Ooo, there’s another one! A perfectly respectable businessman with only the bottom button of his three-button jacket done up. Just the one. Leaving the rest of the jacket flapping open.

It looks so bizarre. It creates an artificial, rippling belly of negative space, and as result is surely the least flattering way to possibly do up the buttons of a suit. Why on earth do they do it?

At first, I thought it was an aberration. One man walking towards me, his pinstripe ruined by a frankly odd buttoning. I briefly wondered why he had decided to do up just that button, and not the natural waist button, the middle button. Briefly I considered it, and then dismissed it – a mistake, an accident, certainly an exception.
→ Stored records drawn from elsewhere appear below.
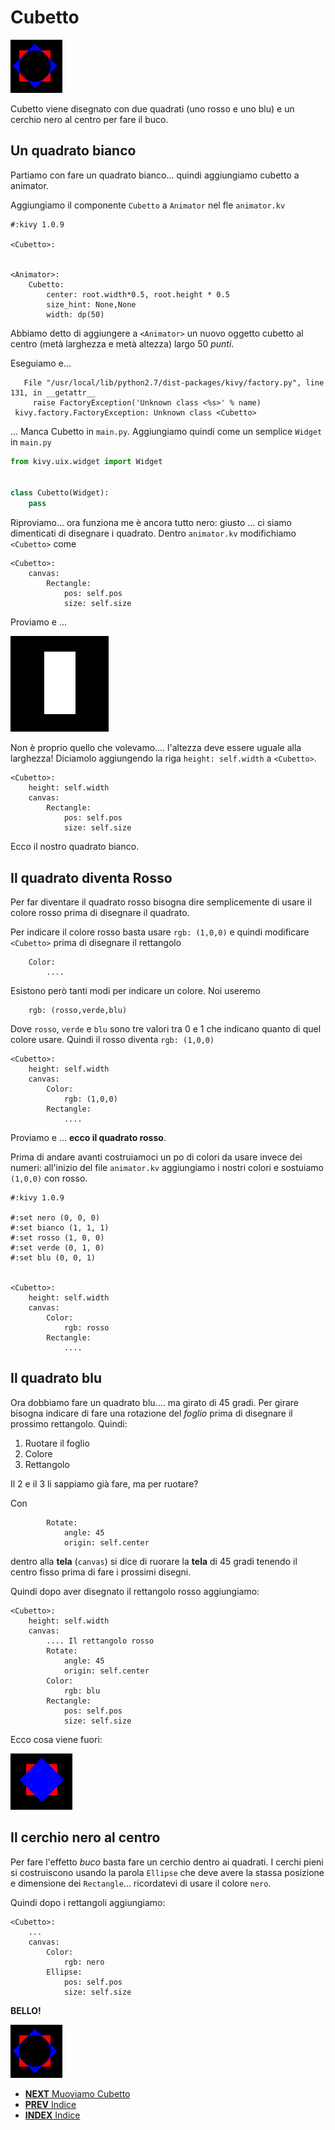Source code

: # Cubetto

![Cubetto](cubetto.png)

Cubetto viene disegnato con due quadrati (uno rosso e uno blu) e un cerchio nero al centro per fare il buco.

## Un quadrato bianco

Partiamo con fare un quadrato bianco... quindi aggiungiamo cubetto a animator.

Aggiungiamo il componente `Cubetto` a `Animator` nel fle `animator.kv`

```
#:kivy 1.0.9

<Cubetto>:
    

<Animator>:
    Cubetto:
        center: root.width*0.5, root.height * 0.5
        size_hint: None,None
        width: dp(50)
```

Abbiamo detto di aggiungere a `<Animator>` un nuovo oggetto cubetto al centro (metà larghezza e metà altezza) largo 50 
*punti*. 

Eseguiamo e...

```
   File "/usr/local/lib/python2.7/dist-packages/kivy/factory.py", line 131, in __getattr__
     raise FactoryException('Unknown class <%s>' % name)
 kivy.factory.FactoryException: Unknown class <Cubetto>
```

... Manca Cubetto in `main.py`. Aggiungiamo quindi come un semplice `Widget` in `main.py`

```python
from kivy.uix.widget import Widget


class Cubetto(Widget):
    pass
```

Riproviamo... ora funziona me è ancora tutto nero: giusto ... ci siamo dimenticati di disegnare i quadrato. Dentro
`animator.kv` modifichiamo `<Cubetto>` come

```
<Cubetto>:
    canvas:
        Rectangle:
            pos: self.pos
            size: self.size
```

Proviamo e ... 

![Rettangolo](rettangolo.png)

Non è proprio quello che volevamo.... l'altezza deve essere uguale alla larghezza! Diciamolo aggiungendo la riga
`height: self.width` a `<Cubetto>`.

```
<Cubetto>:
    height: self.width
    canvas:
        Rectangle:
            pos: self.pos
            size: self.size
```

Ecco il nostro quadrato bianco.

## Il quadrato diventa Rosso

Per far diventare il quadrato rosso bisogna dire semplicemente di usare il colore rosso prima di disegnare il quadrato.

Per indicare il colore rosso basta usare `rgb: (1,0,0)` e quindi modificare `<Cubetto>` prima di disegnare il rettangolo
 

```
    Color:
        .... 
```

Esistono però tanti modi per indicare un colore. Noi useremo 

```
    rgb: (rosso,verde,blu)
```

Dove `rosso`, `verde` e `blu` sono tre valori tra 0 e 1 che indicano quanto di quel colore usare. Quindi il rosso 
diventa `rgb: (1,0,0)`

```
<Cubetto>:
    height: self.width
    canvas:
        Color:
            rgb: (1,0,0)
        Rectangle:
            ....
```

Proviamo e ... **ecco il quadrato rosso**.

Prima di andare avanti costruiamoci un po di colori da usare invece dei numeri: all'inizio del file `animator.kv`
aggiungiamo i nostri colori e sostuiamo `(1,0,0)` con rosso.

```
#:kivy 1.0.9

#:set nero (0, 0, 0)
#:set bianco (1, 1, 1)
#:set rosso (1, 0, 0)
#:set verde (0, 1, 0)
#:set blu (0, 0, 1)


<Cubetto>:
    height: self.width
    canvas:
        Color:
            rgb: rosso
        Rectangle:
            ....
```

## Il quadrato blu

Ora dobbiamo fare un quadrato blu.... ma girato di 45 gradi. Per girare bisogna indicare di fare una rotazione del 
*foglio* prima di disegnare il prossimo rettangolo. Quindi:

1. Ruotare il foglio
2. Colore
3. Rettangolo

Il 2 e il 3 li sappiamo già fare, ma per ruotare?

Con
```
        Rotate:
            angle: 45
            origin: self.center
```

dentro alla **tela** (`canvas`) si dice di ruorare la **tela** di 45 gradi tenendo il centro fisso prima di fare i
prossimi disegni.

Quindi dopo aver disegnato il rettangolo rosso aggiungiamo:

```
<Cubetto>:
    height: self.width
    canvas:
        .... Il rettangolo rosso
        Rotate:
            angle: 45
            origin: self.center
        Color:
            rgb: blu
        Rectangle:
            pos: self.pos
            size: self.size
```

Ecco cosa viene fuori:

![Cubettino](due_quadrati.png)


## Il cerchio nero al centro

Per fare l'effetto *buco* basta fare un cerchio dentro ai quadrati. I cerchi pieni si costruiscono usando la parola
`Ellipse` che deve avere la stassa posizione e dimensione dei `Rectangle`... ricordatevi di usare il colore `nero`.

Quindi dopo i rettangoli aggiungiamo:

```
<Cubetto>:
    ...
    canvas:
        Color:
            rgb: nero
        Ellipse:
            pos: self.pos
            size: self.size
```

**BELLO!**

![Cubetto](cubetto.png)

* [**NEXT** Muoviamo Cubetto](muovi.md)
* [**PREV** Indice](start.md)
* [**INDEX** Indice](start.md)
Then a few days later it happened again. Someone else striding purposefully along Fleet Street, briefcase in hand, importantly talking into his mobile phone. With only the bottom button done up. This time the buttoning was so low that his tie had flapped over the fastening, like a bright dead fish.
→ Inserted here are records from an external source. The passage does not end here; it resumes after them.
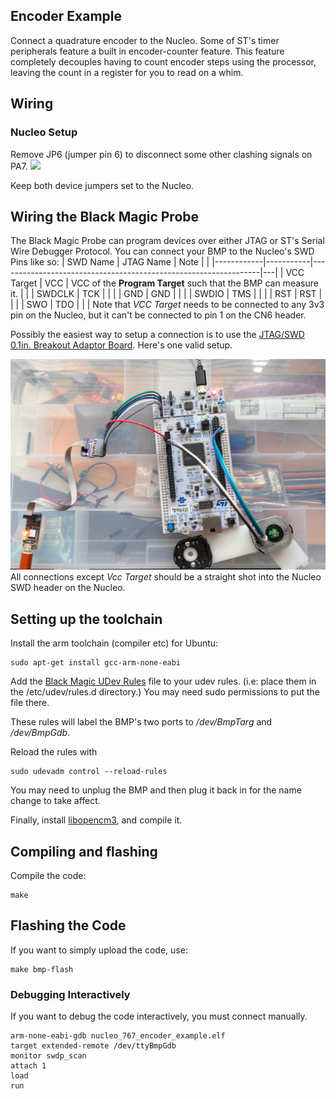 ## Encoder Example

Connect a quadrature encoder to the Nucleo.
Some of ST's timer peripherals feature a built in encoder-counter feature.
This feature completely decouples having to count encoder steps using the processor, leaving the count in a register for you to read on a whim.

## Wiring

### Nucleo Setup
Remove JP6 (jumper pin 6) to disconnect some other clashing signals on PA7.
![](/pics/pa7_conflict.png)

Keep both device jumpers set to the Nucleo.

## Wiring the Black Magic Probe
The Black Magic Probe can program devices over either JTAG or ST's Serial Wire Debugger Protocol.
You can connect your BMP to the Nucleo's SWD Pins like so:
| SWD Name   | JTAG Name | Note                                                            |   |
|------------|-----------|-----------------------------------------------------------------|---|
| VCC Target | VCC       | VCC of the **Program Target** such that the BMP can measure it. |   |
| SWDCLK     | TCK       |                                                                 |   |
| GND        | GND       |                                                                 |   |
| SWDIO      | TMS       |                                                                 |   |
| RST        | RST       |                                                                 |   |
| SWO        | TDO       |                                                                 |   |
Note that *VCC Target* needs to be connected to any 3v3 pin on the Nucleo, but it can't be connected to pin 1 on the CN6 header.

Possibly the easiest way to setup a connection is to use the [JTAG/SWD 0.1in. Breakout Adaptor Board](https://1bitsquared.com/collections/accessories/products/jtag-swd-100mil-pitch-breakout).
Here's one valid setup.

![](./pics/nucleo_encoder_setup.jpg)
All connections except *Vcc Target* should be a straight shot into the Nucleo SWD header on the Nucleo.

## Setting up the toolchain
Install the arm toolchain (compiler etc) for Ubuntu:
```
sudo apt-get install gcc-arm-none-eabi
```
Add the [Black Magic UDev Rules](../bringup/99-blackmagic.rules) file to your udev rules.
(i.e: place them in the /etc/udev/rules.d directory.)
You may need sudo permissions to put the file there.

These rules will label the BMP's two ports to */dev/BmpTarg* and */dev/BmpGdb*.

Reload the rules with
```
sudo udevadm control --reload-rules
```
You may need to unplug the BMP and then plug it back in for the name change to take affect.

Finally, install [libopencm3](https://github.com/libopencm3/libopencm3), and compile it.

## Compiling and flashing
Compile the code:
```
make
```

## Flashing the Code
If you want to simply upload the code, use:
```
make bmp-flash
```

### Debugging Interactively
If you want to debug the code interactively, you must connect manually.
```
arm-none-eabi-gdb nucleo_767_encoder_example.elf
target extended-remote /dev/ttyBmpGdb
monitor swdp_scan
attach 1
load
run
```
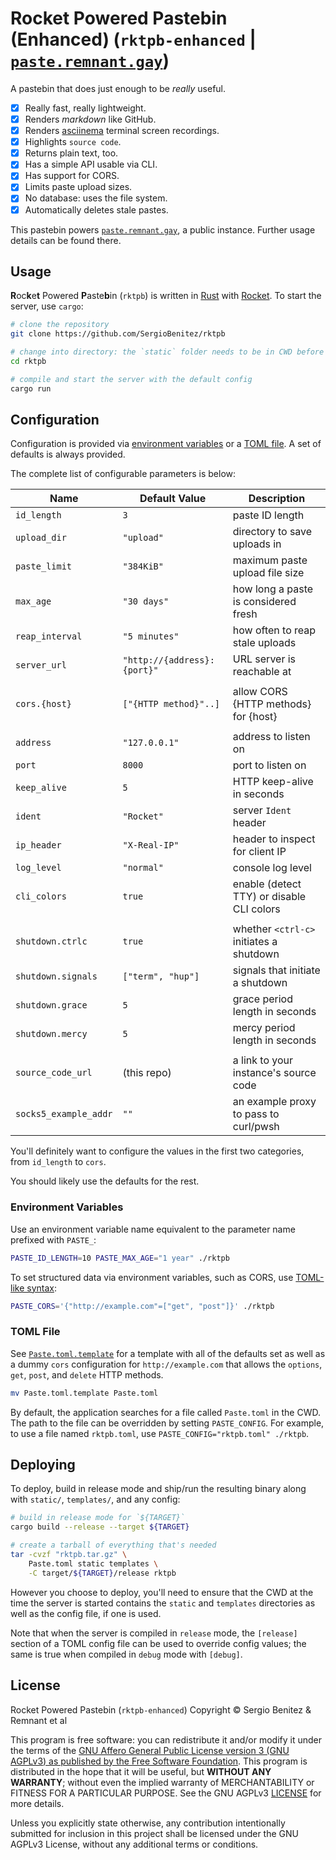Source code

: # Rocket Powered Pastebin (Enhanced) (`rktpb-enhanced` | [`paste.remnant.gay`])

A pastebin that does just enough to be _really_ useful.

  - [x] Really fast, really lightweight.
  - [x] Renders _markdown_ like GitHub.
  - [x] Renders [asciinema](https://asciinema.org) terminal screen recordings.
  - [x] Highlights `source code`.
  - [x] Returns plain text, too.
  - [x] Has a simple API usable via CLI.
  - [x] Has support for CORS.
  - [x] Limits paste upload sizes.
  - [x] No database: uses the file system.
  - [x] Automatically deletes stale pastes.

This pastebin powers [`paste.remnant.gay`], a public instance. Further usage details can
be found there.

[`paste.remnant.gay`]: https://paste.remnant.gay

## Usage

**R**oc**k**e**t** Powered **P**aste**b**in (`rktpb`) is written in
[Rust](https://rust-lang.org) with [Rocket](https://rocket.rs). To start the
server, use `cargo`:

```sh
# clone the repository
git clone https://github.com/SergioBenitez/rktpb

# change into directory: the `static` folder needs to be in CWD before running
cd rktpb

# compile and start the server with the default config
cargo run
```

## Configuration

Configuration is provided via [environment variables](#environment-variables) or
a [TOML file](#toml-file). A set of defaults is always provided.

The complete list of configurable parameters is below:

| Name                  | Default Value               | Description                               |
|-----------------------|-----------------------------|-------------------------------------------|
| `id_length`           | `3`                         | paste ID length                           |
| `upload_dir`          | `"upload"`                  | directory to save uploads in              |
| `paste_limit`         | `"384KiB"`                  | maximum paste upload file size            |
| `max_age`             | `"30 days"`                 | how long a paste is considered fresh      |
| `reap_interval`       | `"5 minutes"`               | how often to reap stale uploads           |
| `server_url`          | `"http://{address}:{port}"` | URL server is reachable at                |
|                       |                             |                                           |
| `cors.{host}`         | `["{HTTP method}"..]`       | allow CORS {HTTP methods} for {host}      |
|                       |                             |                                           |
| `address`             | `"127.0.0.1"`               | address to listen on                      |
| `port`                | `8000`                      | port to listen on                         |
| `keep_alive`          | `5`                         | HTTP keep-alive in seconds                |
| `ident`               | `"Rocket"`                  | server `Ident` header                     |
| `ip_header`           | `"X-Real-IP"`               | header to inspect for client IP           |
| `log_level`           | `"normal"`                  | console log level                         |
| `cli_colors`          | `true`                      | enable (detect TTY) or disable CLI colors |
|                       |                             |                                           |
| `shutdown.ctrlc`      | `true`                      | whether `<ctrl-c>` initiates a shutdown   |
| `shutdown.signals`    | `["term", "hup"]`           | signals that initiate a shutdown          |
| `shutdown.grace`      | `5`                         | grace period length in seconds            |
| `shutdown.mercy`      | `5`                         | mercy period length in seconds            |
|                       |                             |                                           |
| `source_code_url`     | (this repo)                 | a link to your instance's source code     |
| `socks5_example_addr` | `""`                        | an example proxy to pass to curl/pwsh     |

You'll definitely want to configure the values in the first two categories, from
`id_length` to `cors`.

You should likely use the defaults for the rest.

### Environment Variables

Use an environment variable name equivalent to the parameter name prefixed with
`PASTE_`:

```sh
PASTE_ID_LENGTH=10 PASTE_MAX_AGE="1 year" ./rktpb
```

To set structured data via environment variables, such as CORS, use [TOML-like
syntax](https://docs.rs/figment/latest/figment/providers/struct.Env.html):

```sh
PASTE_CORS='{"http://example.com"=["get", "post"]}' ./rktpb
```

### TOML File

See [`Paste.toml.template`](Paste.toml.template) for a template with all of the
defaults set as well as a dummy `cors` configuration for `http://example.com`
that allows the `options`, `get`, `post`, and `delete` HTTP methods.

```sh
mv Paste.toml.template Paste.toml
```

By default, the application searches for a file called `Paste.toml` in the CWD.
The path to the file can be overridden by setting `PASTE_CONFIG`. For example,
to use a file named `rktpb.toml`, use `PASTE_CONFIG="rktpb.toml" ./rktpb`.

## Deploying

To deploy, build in release mode and ship/run the resulting binary along with
`static/`, `templates/`, and any config:

```sh
# build in release mode for `${TARGET}`
cargo build --release --target ${TARGET}

# create a tarball of everything that's needed
tar -cvzf "rktpb.tar.gz" \
    Paste.toml static templates \
    -C target/${TARGET}/release rktpb
```

However you choose to deploy, you'll need to ensure that the CWD at the time the
server is started contains the `static` and `templates` directories as well as
the config file, if one is used.

Note that when the server is compiled in `release` mode, the `[release]` section
of a TOML config file can be used to override config values; the same is true
when compiled in `debug` mode with `[debug]`.

## License

Rocket Powered Pastebin (`rktpb-enhanced`)
Copyright © Sergio Benitez & Remnant et al

This program is free software: you can redistribute it and/or modify it under
the terms of the [GNU Affero General Public License version 3 (GNU AGPLv3) as
published by the Free Software
Foundation](https://www.gnu.org/licenses/agpl-3.0.en.html#license-text). This
program is distributed in the hope that it will be useful, but **WITHOUT ANY
WARRANTY**; without even the implied warranty of MERCHANTABILITY or FITNESS FOR
A PARTICULAR PURPOSE. See the GNU AGPLv3 [LICENSE](LICENSE) for more details.

Unless you explicitly state otherwise, any contribution intentionally submitted
for inclusion in this project shall be licensed under the GNU AGPLv3 License,
without any additional terms or conditions.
Why? Don’t you see it when you look in the mirror? Doesn’t it strike you as odd, like doing up the top button of your shirt, and no others? Doesn’t the oddity of the effect suggest that the suit was not designed to do that?

As more examples popped up, I began to give the phenomenon serious thought. Why did you never see men with just the top button fastened? There were always a few with the top and the middle, or the middle and the bottom, but the waist button was always firmly secured.

Did the bottom-fasteners somehow feel that this arrangement gave them a deeper V, a plunging, masculine chest? They could be forgiven for thinking that (though still wrong) if the suit had a natural, soft roll. But modern, worsted business suits are true three buttons – the fastening is stiff and, unlike the flannels of old, there is little natural roll. So the artificial belly is the result.

Finally, a combination of curiosity and anger got the better of me and I asked someone. Embarassing, I know. But it was beginning to dominate every waking thought.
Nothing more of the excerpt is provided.